600px-Glean_CoverGlean, the seventeenth studio album from They Might Be Giants, somehow manages to be both innovative and familiar, like pulling on your favorite denim jacket and suddenly finding a secret treasure map in the pocket. Its fifteen tracks hold a number of surprises, but the songs never lose sight of what makes TMBG TMBG.

All but three of Glean’s tracks were culled from releases on the newly-revived Dial-A-Song, a project just a couple of years younger than TMBG itself which originally consisted of demos and musical miscellany being released via a simple answering machine. This year’s incarnation of Dial-A-Song has TMBG releasing a new song every single week for the entirety of 2015.

Considering the songs on this album were written to be stand-alone tracks, it’s remarkable how well they work as a singular unit. I’d been eagerly anticipating each new song leading up to the album’s April release and had spent plenty of time listening to them individually, but when Glean arrived, I realized that the whole was greater than the sum of its parts. The songs, so good individually, coalesce into something much stronger when organized into a full album.

Glean’s leadoff track, “Erase,” is classic TMBG in all its glory—a bouncy, upbeat melody that belies the suffocating darkness of the lyrics.

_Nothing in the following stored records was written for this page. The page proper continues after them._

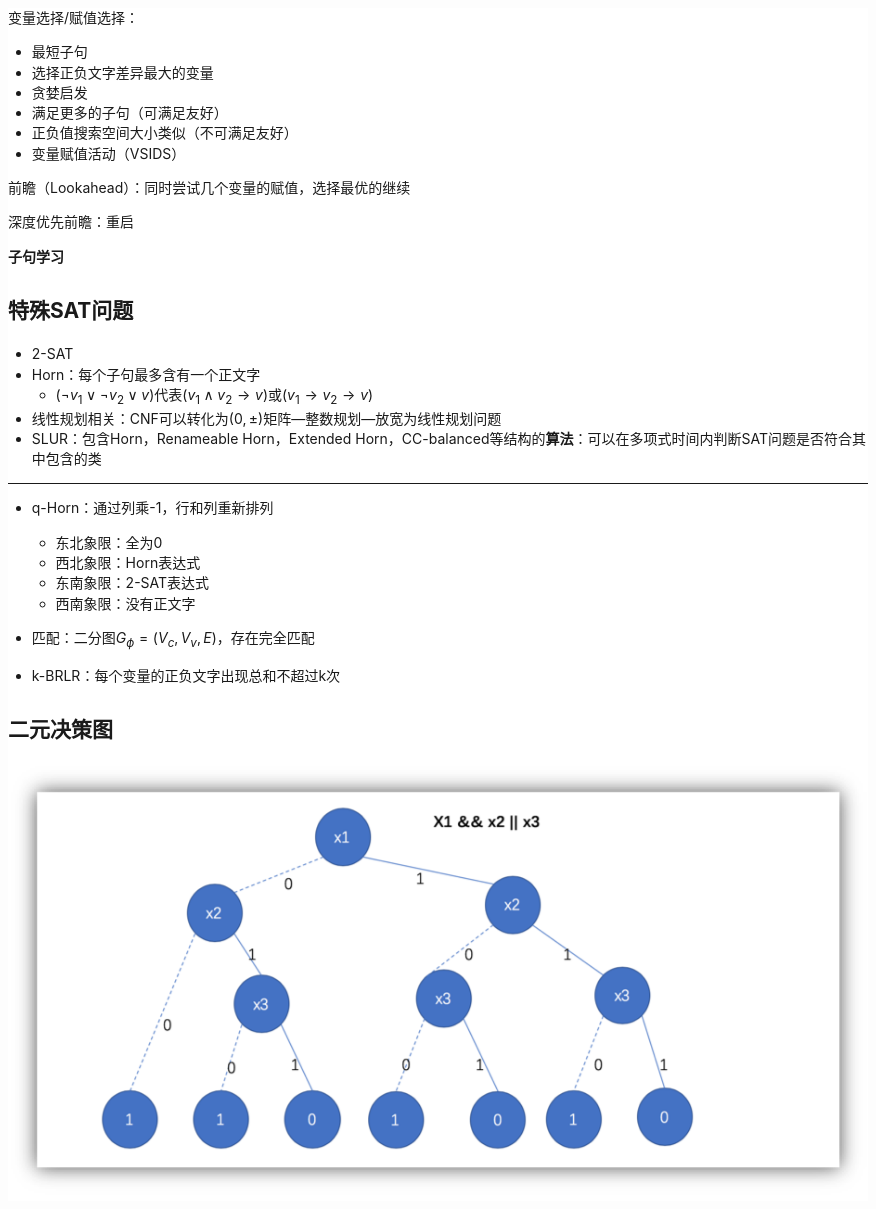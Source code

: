 变量选择/赋值选择：

- 最短子句
- 选择正负文字差异最大的变量
- 贪婪启发
- 满足更多的子句（可满足友好）
- 正负值搜索空间大小类似（不可满足友好）
- 变量赋值活动（VSIDS）

前瞻（Lookahead）：同时尝试几个变量的赋值，选择最优的继续

深度优先前瞻：重启

**子句学习**

## 特殊SAT问题

- 2-SAT
- Horn：每个子句最多含有一个正文字
  - $(\neg v_1\lor \neg v_2\lor v)$​代表$(v_1 \land v_2 \to v)$或$(v_1\to v_2 \to v)$​
- 线性规划相关：CNF可以转化为$(0,\pm)$矩阵—整数规划—放宽为线性规划问题
- SLUR：包含Horn，Renameable Horn，Extended Horn，CC-balanced等结构的**算法**：可以在多项式时间内判断SAT问题是否符合其中包含的类

---

- q-Horn：通过列乘-1，行和列重新排列
  - 东北象限：全为0
  - 西北象限：Horn表达式
  - 东南象限：2-SAT表达式
  - 西南象限：没有正文字

- 匹配：二分图$G_\phi=(V_c,V_v,E)$，存在完全匹配
- k-BRLR：每个变量的正负文字出现总和不超过k次

## 二元决策图



<div class=limg>

![#c h:300](./_Handbook%20of%20SAT_1_SAT%E7%9A%84%E5%8E%86%E5%8F%B2.assets/121186-20180807171805826-1825144986.png)
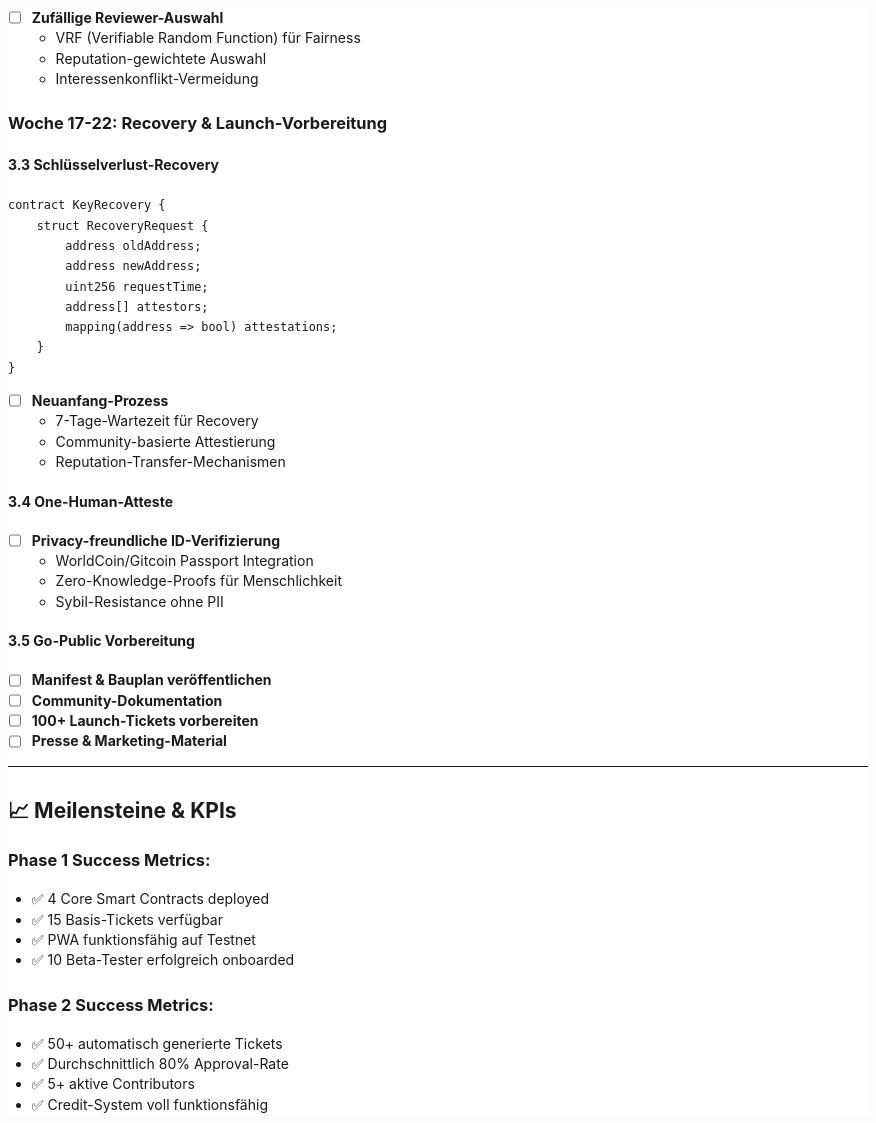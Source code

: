 - [ ] **Zufällige Reviewer-Auswahl**
  - VRF (Verifiable Random Function) für Fairness
  - Reputation-gewichtete Auswahl
  - Interessenkonflikt-Vermeidung

### **Woche 17-22: Recovery & Launch-Vorbereitung**

#### **3.3 Schlüsselverlust-Recovery**
```solidity
contract KeyRecovery {
    struct RecoveryRequest {
        address oldAddress;
        address newAddress;
        uint256 requestTime;
        address[] attestors;
        mapping(address => bool) attestations;
    }
}
```

- [ ] **Neuanfang-Prozess**
  - 7-Tage-Wartezeit für Recovery
  - Community-basierte Attestierung
  - Reputation-Transfer-Mechanismen

#### **3.4 One-Human-Atteste**
- [ ] **Privacy-freundliche ID-Verifizierung**
  - WorldCoin/Gitcoin Passport Integration
  - Zero-Knowledge-Proofs für Menschlichkeit
  - Sybil-Resistance ohne PII

#### **3.5 Go-Public Vorbereitung**
- [ ] **Manifest & Bauplan veröffentlichen**
- [ ] **Community-Dokumentation**
- [ ] **100+ Launch-Tickets vorbereiten**
- [ ] **Presse & Marketing-Material**

---

## 📈 **Meilensteine & KPIs**

### **Phase 1 Success Metrics:**
- ✅ 4 Core Smart Contracts deployed
- ✅ 15 Basis-Tickets verfügbar
- ✅ PWA funktionsfähig auf Testnet
- ✅ 10 Beta-Tester erfolgreich onboarded

### **Phase 2 Success Metrics:**
- ✅ 50+ automatisch generierte Tickets
- ✅ Durchschnittlich 80% Approval-Rate
- ✅ 5+ aktive Contributors
- ✅ Credit-System voll funktionsfähig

This is a combination John Linnell has returned to again and again over the course of the band’s discography, but it never feels forced or tired.

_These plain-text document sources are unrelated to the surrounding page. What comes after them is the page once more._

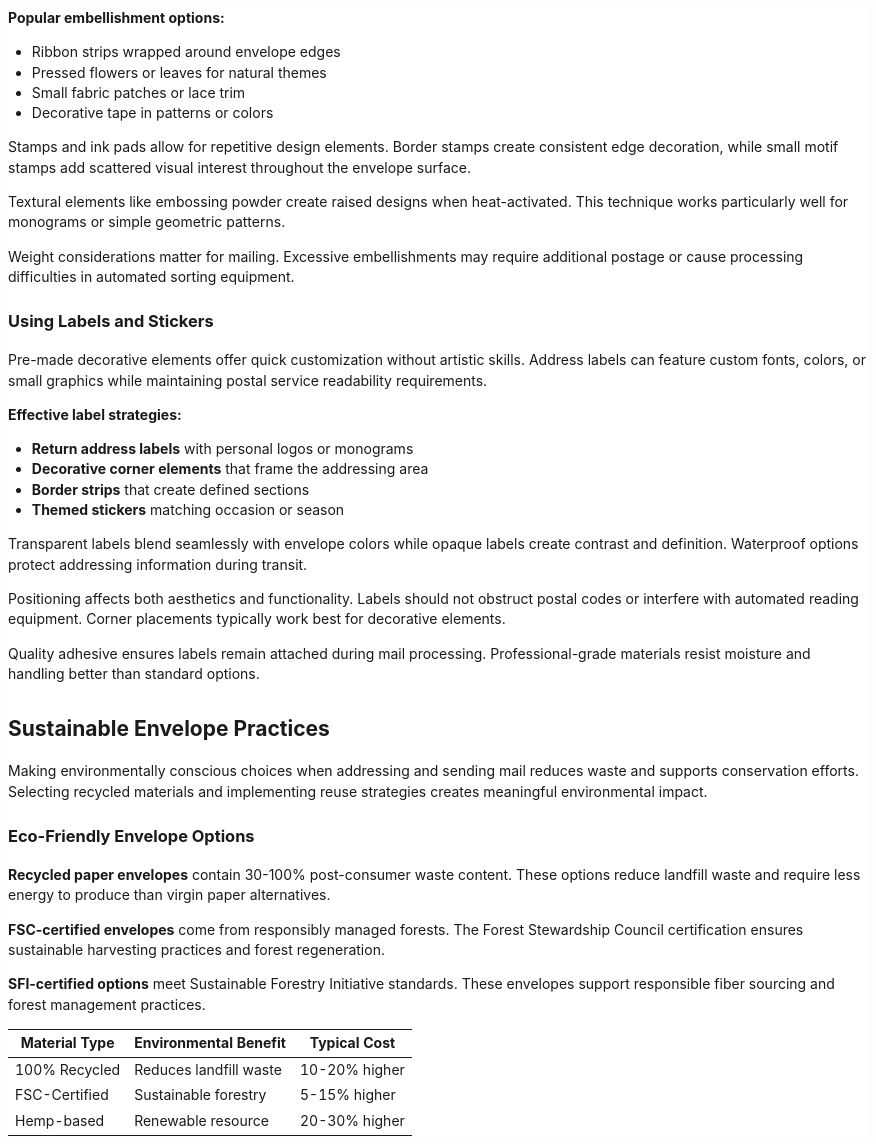 **Popular embellishment options:**

* Ribbon strips wrapped around envelope edges
* Pressed flowers or leaves for natural themes
* Small fabric patches or lace trim
* Decorative tape in patterns or colors

Stamps and ink pads allow for repetitive design elements. Border stamps create consistent edge decoration, while small motif stamps add scattered visual interest throughout the envelope surface.

Textural elements like embossing powder create raised designs when heat-activated. This technique works particularly well for monograms or simple geometric patterns.

Weight considerations matter for mailing. Excessive embellishments may require additional postage or cause processing difficulties in automated sorting equipment.

### Using Labels and Stickers

Pre-made decorative elements offer quick customization without artistic skills. Address labels can feature custom fonts, colors, or small graphics while maintaining postal service readability requirements.

**Effective label strategies:**

* **Return address labels** with personal logos or monograms
* **Decorative corner elements** that frame the addressing area
* **Border strips** that create defined sections
* **Themed stickers** matching occasion or season

Transparent labels blend seamlessly with envelope colors while opaque labels create contrast and definition. Waterproof options protect addressing information during transit.

Positioning affects both aesthetics and functionality. Labels should not obstruct postal codes or interfere with automated reading equipment. Corner placements typically work best for decorative elements.

Quality adhesive ensures labels remain attached during mail processing. Professional-grade materials resist moisture and handling better than standard options.

## Sustainable Envelope Practices

Making environmentally conscious choices when addressing and sending mail reduces waste and supports conservation efforts. Selecting recycled materials and implementing reuse strategies creates meaningful environmental impact.

### Eco-Friendly Envelope Options

**Recycled paper envelopes** contain 30-100% post-consumer waste content. These options reduce landfill waste and require less energy to produce than virgin paper alternatives.

**FSC-certified envelopes** come from responsibly managed forests. The Forest Stewardship Council certification ensures sustainable harvesting practices and forest regeneration.

**SFI-certified options** meet Sustainable Forestry Initiative standards. These envelopes support responsible fiber sourcing and forest management practices.

| Material Type | Environmental Benefit  | Typical Cost  |
| ------------- | ---------------------- | ------------- |
| 100% Recycled | Reduces landfill waste | 10-20% higher |
| FSC-Certified | Sustainable forestry   | 5-15% higher  |
| Hemp-based    | Renewable resource     | 20-30% higher |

“Unpronounceable,” another standout Linnell track, details the experience of becoming fixated on something inconsequential, the strangely heartbreaking lyrics eventually devolving into incomprehensible glitches that reflect the narrator’s failed attempt to decipher the indecipherable. “Answer,” the album’s single, provides a good encapsulation of the spirit of TMBG. Its not-entirely-reliable-narrator is lovelorn and lonely, but a bit of wry humor keeps the song from turning melodramatic.

Most of Glean’s forays into uncharted territory fall to John Flansburgh. “Music Jail, Pt. 1 & 2” pastes together a driving first half that includes horns and strings with a low-key second half featuring heartfelt, falsetto plea for freedom. These could both be expanded to fill their own separate songs, but somehow they fit together perfectly.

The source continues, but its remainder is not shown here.